Sobre el impacto que pudiera tener el descubrimiento en la comunidad científica, la doctora Dewaele expresó: «La posibilidad de hallar la temperatura exacta del núcleo ayudará a lograr estimaciones aun más precisas a las disciplinas que estudian el interior del planeta, desde las que se encargan de monitorear terremotos hasta las que están pendientes de las variaciones en el campo magnético.

«Tenemos que darles respuestas a los geofísicos, a los sismólogos, a los geodinámicos. Necesitan ciertos datos con los que alimentar los modelos informáticos», enfatizó.

A pesar de haber fascinado a generaciones de científicos y literatos, el centro de la Tierra, a unos 3 000 kilómetros por debajo del nivel del mar, está todavía muy lejos del alcance del hombre.

Incluso con perforaciones remotamente controladas, lo más profundo que se ha conseguido penetrar hasta ahora han sido unos 12 kilómetros, tan solo un 0,2 por ciento del camino hacia el centro.

Hierro... hasta en la sopa

Uno de los hallazgos más relevantes sobre el «corazón» del planeta fue protagonizado por un equipo del Instituto Carnegie para la Ciencia, de Estados Unidos, quienes demostraron cómo uno de los componentes del centro de la Tierra, el óxido de hierro (FeO), experimenta cambios nunca antes vistos.

Según la revista Physical Review Letters, los investigadores sometieron la sustancia a condiciones similares a aquellas donde las capas más internas de la Tierra se juntan.

Cuando los metales se someten a presiones o temperaturas extraordinarias —refiere la publicación— ocurren cambios en las propiedades de los mismos, así como en su estructura atómica. Estas variaciones pueden verse reflejadas en cómo los átomos siguen patrones de ciertos cristales para ordenarse, o incluso en la disposición de las partículas subatómicas que rodean el núcleo.

En el caso del óxido de hierro, los científicos descubrieron que puede cambiar sus propiedades conductoras de la electricidad, o sea, metalizarse, sin variar su estructura atómica, y que puede ser conductor o aislante dependiendo exclusivamente de la temperatura y la presión.

«Nuestro estudio demuestra que el óxido de hierro se metaliza sin ningún cambio de estructura, pero que se requiere una combinación de temperatura y presión», explicó Ronald Cohen, coautor del estudio.

«A altas temperaturas, los átomos en los cristales de óxido de hierro se ordenan con la misma estructura que la sal de mesa. Al igual que esta sal, el óxido de hierro es un buen aislante a temperatura ambiente y no conduce la electricidad.

Al decir de los especialistas, el hecho de que el óxido se comporte como un metal significa que conecta electrónicamente al núcleo y el manto, afectando la forma en la que el campo magnético llega a la superficie de la Tierra y más allá.

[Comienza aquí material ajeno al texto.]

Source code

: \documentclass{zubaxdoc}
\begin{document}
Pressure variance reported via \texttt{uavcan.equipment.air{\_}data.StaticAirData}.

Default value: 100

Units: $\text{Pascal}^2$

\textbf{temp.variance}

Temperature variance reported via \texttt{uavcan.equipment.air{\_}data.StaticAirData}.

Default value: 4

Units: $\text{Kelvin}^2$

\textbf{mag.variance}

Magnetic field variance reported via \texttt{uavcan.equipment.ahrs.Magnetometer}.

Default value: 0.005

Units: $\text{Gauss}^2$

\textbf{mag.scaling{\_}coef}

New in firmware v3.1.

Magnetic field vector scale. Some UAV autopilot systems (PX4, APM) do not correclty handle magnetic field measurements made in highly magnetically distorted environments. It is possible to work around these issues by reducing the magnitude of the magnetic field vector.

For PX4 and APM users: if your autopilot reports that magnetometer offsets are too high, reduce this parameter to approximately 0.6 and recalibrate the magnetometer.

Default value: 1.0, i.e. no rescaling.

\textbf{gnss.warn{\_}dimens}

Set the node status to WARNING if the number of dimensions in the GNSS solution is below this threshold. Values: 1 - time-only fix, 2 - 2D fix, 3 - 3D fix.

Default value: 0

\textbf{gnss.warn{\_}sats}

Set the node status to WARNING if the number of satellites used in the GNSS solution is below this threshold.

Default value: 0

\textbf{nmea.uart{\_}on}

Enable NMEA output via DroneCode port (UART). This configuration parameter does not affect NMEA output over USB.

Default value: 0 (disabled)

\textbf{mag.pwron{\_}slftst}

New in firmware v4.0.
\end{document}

Curiosidades sobre la Tierra

•El diámetro en el Ecuador es unos 43 kilómetros mayor que el diámetro de un polo a otro.

•La frontera entre la atmósfera y el espacio se denomina línea de Karmán, y se ubica a cien kilómetros de altitud. El 75 por ciento de masa atmosférica se encuentra en los primeros 11 kilómetros de altura desde la superficie del mar.

•La Gran Barrera de Coral, frente a las costas de Australia, es la mayor estructura única formada por organismos vivos del planeta. Se extiende por más de 2 000 kilómetros y puede verse desde el espacio.

•La temperatura más alta en el mundo se registró en el Valle de la Muerte, en Estados Unidos, donde el 10 de julio de 1913 el termómetro subió hasta los 56,7 grados centígrados. En el otro extremo se encuentra la Antártida. En la estación Vostok, el 31 de julio de 1983, los instrumentos de medición llegaron a marcar unos –89,2 grados centígrados.

• Los elementos químicos más presentes en el planeta son el hierro (32 por ciento), el oxígeno (30 por ciento) y el silicio (15 por ciento). Se estima que el 88 por ciento del núcleo terrestre está compuesto por hierro.